In a 'Letter to the Editor' of 26 national papers, (see www.NSVRC.org) Baker emphasized the needs of the victims and enumerated many of the lasting effects of sexual assault. She spoke of the actions that promote healing and the importance of support. The letter explained that "(i)n most of stories that surfaced, these important actions that promote healing have not been afforded the victims.

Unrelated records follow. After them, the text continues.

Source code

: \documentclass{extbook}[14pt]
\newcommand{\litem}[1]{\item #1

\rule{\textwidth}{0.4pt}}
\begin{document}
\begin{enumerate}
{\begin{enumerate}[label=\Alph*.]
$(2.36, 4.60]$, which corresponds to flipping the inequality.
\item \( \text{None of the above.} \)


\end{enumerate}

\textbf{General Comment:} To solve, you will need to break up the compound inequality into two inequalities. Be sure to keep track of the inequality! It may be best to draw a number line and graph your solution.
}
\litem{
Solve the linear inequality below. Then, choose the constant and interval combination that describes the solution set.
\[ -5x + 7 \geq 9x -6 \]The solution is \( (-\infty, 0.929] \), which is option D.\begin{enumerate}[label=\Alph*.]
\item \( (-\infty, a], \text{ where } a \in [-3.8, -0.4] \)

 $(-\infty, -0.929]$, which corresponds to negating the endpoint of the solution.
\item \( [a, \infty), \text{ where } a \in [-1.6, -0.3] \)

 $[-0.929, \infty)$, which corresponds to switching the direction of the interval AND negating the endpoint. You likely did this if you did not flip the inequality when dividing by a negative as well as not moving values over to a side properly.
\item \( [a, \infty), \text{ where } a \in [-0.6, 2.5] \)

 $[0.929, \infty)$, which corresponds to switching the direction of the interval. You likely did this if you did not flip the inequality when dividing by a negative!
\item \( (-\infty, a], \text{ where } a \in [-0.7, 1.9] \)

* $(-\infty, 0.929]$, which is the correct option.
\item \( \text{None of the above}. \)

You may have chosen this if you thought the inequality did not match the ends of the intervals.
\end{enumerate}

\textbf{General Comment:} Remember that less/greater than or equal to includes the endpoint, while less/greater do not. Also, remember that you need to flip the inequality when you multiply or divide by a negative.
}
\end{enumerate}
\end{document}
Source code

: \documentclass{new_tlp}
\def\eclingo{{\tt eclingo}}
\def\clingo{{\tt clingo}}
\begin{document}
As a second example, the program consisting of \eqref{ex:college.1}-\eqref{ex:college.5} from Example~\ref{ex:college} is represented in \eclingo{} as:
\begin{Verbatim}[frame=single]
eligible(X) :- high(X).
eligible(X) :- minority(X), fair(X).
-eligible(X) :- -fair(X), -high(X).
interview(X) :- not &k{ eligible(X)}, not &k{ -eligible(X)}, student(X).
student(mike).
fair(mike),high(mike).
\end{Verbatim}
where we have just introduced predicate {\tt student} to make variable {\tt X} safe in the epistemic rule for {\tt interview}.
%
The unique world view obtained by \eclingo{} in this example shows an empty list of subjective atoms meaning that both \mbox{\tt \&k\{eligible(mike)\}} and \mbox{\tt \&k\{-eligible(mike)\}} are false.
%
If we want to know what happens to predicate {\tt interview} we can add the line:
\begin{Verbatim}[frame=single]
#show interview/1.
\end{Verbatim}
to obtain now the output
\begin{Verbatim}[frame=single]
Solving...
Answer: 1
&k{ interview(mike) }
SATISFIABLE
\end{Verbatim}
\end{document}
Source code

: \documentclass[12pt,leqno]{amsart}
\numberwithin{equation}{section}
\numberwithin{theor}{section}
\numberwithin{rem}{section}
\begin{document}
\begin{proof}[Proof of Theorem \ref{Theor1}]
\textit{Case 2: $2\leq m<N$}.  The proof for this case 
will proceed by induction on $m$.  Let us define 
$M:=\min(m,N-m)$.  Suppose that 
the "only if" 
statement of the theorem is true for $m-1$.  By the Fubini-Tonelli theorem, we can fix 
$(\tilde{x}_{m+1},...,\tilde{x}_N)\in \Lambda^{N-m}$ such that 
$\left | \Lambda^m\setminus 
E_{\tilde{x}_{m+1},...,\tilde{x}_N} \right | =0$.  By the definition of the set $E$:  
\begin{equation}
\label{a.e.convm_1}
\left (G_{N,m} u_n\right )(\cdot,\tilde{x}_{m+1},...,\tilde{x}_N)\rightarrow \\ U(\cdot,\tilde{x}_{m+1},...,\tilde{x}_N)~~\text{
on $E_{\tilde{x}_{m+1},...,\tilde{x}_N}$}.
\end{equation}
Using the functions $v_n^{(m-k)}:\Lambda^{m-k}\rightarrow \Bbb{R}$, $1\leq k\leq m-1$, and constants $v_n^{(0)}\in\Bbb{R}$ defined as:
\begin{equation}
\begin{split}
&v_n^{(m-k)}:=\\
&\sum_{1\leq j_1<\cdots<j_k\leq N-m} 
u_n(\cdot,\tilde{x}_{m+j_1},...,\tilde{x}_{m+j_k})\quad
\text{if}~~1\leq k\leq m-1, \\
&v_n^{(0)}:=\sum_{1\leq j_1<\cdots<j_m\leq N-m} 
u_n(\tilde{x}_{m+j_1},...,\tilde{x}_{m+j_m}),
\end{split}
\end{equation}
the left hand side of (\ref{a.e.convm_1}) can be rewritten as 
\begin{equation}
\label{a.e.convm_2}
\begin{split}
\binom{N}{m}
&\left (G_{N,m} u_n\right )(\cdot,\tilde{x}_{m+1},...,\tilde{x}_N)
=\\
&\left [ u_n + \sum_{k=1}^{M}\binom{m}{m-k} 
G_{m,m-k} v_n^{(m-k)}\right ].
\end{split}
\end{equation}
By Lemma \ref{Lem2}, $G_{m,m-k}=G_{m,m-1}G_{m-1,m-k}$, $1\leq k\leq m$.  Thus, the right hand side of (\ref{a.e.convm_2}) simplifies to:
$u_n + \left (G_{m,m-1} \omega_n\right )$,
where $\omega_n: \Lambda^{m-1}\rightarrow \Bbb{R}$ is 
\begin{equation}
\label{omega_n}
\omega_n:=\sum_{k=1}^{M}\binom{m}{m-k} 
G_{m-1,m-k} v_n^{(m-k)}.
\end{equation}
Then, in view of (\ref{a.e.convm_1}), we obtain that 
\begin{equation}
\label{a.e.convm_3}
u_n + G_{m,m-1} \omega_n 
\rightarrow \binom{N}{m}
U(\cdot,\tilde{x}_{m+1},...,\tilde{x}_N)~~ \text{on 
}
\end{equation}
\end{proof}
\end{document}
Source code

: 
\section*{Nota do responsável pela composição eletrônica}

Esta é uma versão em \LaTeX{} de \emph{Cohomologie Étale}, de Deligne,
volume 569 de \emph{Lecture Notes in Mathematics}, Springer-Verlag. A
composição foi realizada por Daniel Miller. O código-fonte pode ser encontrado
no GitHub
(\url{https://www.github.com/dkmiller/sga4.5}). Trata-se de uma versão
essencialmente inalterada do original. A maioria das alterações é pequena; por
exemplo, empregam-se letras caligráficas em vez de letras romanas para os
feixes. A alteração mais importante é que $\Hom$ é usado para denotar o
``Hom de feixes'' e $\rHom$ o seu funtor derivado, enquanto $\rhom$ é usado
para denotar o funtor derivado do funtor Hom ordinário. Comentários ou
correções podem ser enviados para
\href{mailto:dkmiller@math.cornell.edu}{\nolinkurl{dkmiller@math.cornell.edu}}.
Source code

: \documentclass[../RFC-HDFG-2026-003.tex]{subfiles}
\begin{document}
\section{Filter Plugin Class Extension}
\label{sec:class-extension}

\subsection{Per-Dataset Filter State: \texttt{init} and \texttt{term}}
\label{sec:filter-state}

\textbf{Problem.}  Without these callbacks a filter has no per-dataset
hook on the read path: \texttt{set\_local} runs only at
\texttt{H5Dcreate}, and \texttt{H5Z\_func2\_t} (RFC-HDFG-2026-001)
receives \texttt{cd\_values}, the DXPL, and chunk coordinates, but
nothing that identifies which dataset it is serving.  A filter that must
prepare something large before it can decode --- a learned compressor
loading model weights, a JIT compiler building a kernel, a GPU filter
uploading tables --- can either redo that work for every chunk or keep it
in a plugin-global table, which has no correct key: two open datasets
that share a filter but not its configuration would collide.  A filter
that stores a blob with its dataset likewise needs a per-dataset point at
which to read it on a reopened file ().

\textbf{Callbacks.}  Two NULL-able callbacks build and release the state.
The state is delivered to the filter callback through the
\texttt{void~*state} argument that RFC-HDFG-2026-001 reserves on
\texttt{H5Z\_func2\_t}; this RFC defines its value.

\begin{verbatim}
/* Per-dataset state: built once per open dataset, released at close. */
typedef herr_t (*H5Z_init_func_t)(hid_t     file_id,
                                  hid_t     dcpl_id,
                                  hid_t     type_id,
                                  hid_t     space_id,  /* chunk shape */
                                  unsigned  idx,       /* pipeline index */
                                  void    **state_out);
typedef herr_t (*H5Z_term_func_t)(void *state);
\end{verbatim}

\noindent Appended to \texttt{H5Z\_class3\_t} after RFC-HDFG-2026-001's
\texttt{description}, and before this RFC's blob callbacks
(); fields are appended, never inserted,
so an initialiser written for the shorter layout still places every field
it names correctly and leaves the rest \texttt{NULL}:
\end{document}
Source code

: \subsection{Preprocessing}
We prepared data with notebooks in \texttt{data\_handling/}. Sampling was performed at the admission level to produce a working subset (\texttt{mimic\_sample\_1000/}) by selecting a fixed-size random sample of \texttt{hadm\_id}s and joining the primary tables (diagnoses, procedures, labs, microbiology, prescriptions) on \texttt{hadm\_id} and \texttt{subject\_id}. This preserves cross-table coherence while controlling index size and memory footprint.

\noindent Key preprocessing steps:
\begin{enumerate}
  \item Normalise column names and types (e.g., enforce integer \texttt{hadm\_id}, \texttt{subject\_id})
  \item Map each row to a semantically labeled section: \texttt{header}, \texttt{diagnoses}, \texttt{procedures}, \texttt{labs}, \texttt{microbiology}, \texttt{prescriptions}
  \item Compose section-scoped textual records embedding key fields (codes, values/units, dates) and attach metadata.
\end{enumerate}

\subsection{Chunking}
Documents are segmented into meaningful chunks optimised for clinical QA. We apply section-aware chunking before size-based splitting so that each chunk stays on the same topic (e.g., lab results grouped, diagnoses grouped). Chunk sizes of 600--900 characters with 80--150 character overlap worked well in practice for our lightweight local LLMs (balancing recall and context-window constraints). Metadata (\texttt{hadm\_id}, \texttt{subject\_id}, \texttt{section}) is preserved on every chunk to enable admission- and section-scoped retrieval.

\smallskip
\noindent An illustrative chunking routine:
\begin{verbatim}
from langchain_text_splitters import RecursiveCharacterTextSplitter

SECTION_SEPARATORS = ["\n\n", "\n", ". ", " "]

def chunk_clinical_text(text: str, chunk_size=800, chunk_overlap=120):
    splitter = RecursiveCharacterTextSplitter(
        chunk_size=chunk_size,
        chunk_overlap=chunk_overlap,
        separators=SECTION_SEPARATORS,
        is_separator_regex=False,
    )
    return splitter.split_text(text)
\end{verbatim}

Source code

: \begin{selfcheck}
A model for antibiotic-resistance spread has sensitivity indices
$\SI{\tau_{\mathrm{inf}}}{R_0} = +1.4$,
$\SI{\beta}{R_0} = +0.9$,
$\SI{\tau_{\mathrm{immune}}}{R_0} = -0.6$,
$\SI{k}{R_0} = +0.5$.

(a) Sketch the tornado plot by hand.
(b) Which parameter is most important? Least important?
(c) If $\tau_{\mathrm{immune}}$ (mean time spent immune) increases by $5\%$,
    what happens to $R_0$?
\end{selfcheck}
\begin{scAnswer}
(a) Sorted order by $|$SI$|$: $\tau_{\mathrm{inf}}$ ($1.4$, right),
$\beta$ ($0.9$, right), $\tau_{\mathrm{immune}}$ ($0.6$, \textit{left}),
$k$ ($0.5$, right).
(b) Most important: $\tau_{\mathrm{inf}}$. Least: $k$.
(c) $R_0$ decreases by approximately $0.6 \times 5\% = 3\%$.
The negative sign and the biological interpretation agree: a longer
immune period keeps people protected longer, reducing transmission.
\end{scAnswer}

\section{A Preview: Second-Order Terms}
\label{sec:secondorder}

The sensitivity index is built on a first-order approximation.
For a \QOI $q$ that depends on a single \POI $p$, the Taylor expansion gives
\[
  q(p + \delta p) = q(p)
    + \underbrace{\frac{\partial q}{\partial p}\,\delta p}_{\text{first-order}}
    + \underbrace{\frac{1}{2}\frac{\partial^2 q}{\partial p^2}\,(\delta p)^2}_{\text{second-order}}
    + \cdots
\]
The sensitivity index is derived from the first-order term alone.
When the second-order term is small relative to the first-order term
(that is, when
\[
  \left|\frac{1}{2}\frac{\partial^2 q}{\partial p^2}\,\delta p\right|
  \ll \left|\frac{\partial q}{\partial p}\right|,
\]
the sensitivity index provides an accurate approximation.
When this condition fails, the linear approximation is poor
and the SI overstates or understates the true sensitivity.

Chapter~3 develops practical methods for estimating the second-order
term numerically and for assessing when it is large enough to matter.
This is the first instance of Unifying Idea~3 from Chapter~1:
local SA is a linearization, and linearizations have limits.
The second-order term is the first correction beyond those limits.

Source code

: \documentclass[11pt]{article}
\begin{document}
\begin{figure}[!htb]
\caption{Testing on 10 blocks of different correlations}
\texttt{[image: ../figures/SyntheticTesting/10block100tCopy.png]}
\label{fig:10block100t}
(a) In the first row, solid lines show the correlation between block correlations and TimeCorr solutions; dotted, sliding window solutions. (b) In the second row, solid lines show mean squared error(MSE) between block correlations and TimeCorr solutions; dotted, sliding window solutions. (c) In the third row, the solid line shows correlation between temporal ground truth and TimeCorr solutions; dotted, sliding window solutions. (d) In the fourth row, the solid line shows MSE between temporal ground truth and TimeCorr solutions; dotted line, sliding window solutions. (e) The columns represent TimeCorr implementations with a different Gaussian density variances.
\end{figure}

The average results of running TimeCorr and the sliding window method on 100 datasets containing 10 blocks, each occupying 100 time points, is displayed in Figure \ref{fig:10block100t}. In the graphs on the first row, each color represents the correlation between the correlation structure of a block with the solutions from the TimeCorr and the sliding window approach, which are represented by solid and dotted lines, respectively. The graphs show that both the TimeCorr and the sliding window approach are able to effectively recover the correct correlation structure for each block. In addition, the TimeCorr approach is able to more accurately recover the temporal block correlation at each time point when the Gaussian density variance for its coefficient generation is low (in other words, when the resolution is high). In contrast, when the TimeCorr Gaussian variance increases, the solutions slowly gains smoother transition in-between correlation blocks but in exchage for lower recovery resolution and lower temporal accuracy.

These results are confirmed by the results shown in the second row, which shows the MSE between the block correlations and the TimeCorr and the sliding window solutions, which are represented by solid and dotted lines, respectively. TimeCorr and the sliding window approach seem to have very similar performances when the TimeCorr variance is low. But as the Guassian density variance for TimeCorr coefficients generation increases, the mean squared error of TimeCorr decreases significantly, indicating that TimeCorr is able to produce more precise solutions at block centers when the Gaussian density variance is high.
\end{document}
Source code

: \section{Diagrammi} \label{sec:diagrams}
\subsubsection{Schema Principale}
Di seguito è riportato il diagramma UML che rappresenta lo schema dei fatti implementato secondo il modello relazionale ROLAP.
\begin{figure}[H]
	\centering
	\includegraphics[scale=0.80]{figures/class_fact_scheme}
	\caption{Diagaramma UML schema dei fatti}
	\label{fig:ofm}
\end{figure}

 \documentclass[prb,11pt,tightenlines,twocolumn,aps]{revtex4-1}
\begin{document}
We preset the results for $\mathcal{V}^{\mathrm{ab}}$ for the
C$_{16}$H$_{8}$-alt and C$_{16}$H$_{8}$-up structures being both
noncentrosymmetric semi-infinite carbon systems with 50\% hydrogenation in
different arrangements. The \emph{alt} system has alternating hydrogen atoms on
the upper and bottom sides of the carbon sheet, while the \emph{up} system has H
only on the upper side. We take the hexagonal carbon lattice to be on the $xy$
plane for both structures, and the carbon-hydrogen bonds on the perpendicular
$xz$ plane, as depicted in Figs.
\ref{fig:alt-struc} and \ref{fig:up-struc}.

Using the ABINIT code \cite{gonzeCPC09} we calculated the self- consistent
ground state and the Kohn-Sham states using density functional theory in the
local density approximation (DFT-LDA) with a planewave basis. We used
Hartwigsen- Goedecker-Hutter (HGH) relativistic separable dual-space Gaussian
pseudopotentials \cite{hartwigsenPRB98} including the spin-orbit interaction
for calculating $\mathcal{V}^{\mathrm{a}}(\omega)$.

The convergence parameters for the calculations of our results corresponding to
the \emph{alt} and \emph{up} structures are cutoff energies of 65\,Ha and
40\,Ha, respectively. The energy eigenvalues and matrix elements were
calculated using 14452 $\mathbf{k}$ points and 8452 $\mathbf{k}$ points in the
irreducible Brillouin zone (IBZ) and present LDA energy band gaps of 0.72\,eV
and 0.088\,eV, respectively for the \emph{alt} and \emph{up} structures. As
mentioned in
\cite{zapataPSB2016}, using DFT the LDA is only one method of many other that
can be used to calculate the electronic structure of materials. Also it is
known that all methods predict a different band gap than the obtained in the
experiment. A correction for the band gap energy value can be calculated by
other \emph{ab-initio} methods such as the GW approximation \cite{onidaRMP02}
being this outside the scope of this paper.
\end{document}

Instead, these courageous voices, who tried to be heard and believed, found a cloak of secrecy, denial and disapproval in their community, no perpetrator accountability, a betrayal of trust by the Church they loved, and years of heartache."
Delilah Rumburg, Executive Director of the Pennsylvania Coalition Against Rape, the parent organization of the NSVRC, asserts that "it is not the business of the anti-sexual violence movement to tell the Church how to reform, but so long as justifications and public relations take center stage in the crisis, there can be no real reform, resolution or healing for the Church, the survivors, or the public." Rumburg declared, "it's an outrage that this continues to be a story of the Church and its damage control." She added, "it is a sad, but important opportunity for society to recognize the deeply harmful crime of sexual assault and to take responsibility for making our society safe for children."
Karen Baker says that she hopes the media will take the initiative to refocus this crisis on the real story: the victims and their needs. "If the general public could feel the pain, and understand the horror of living for years in agonizing confusion, fear and secrecy, they would realize that easy expressions of wrongdoing really miss the point!"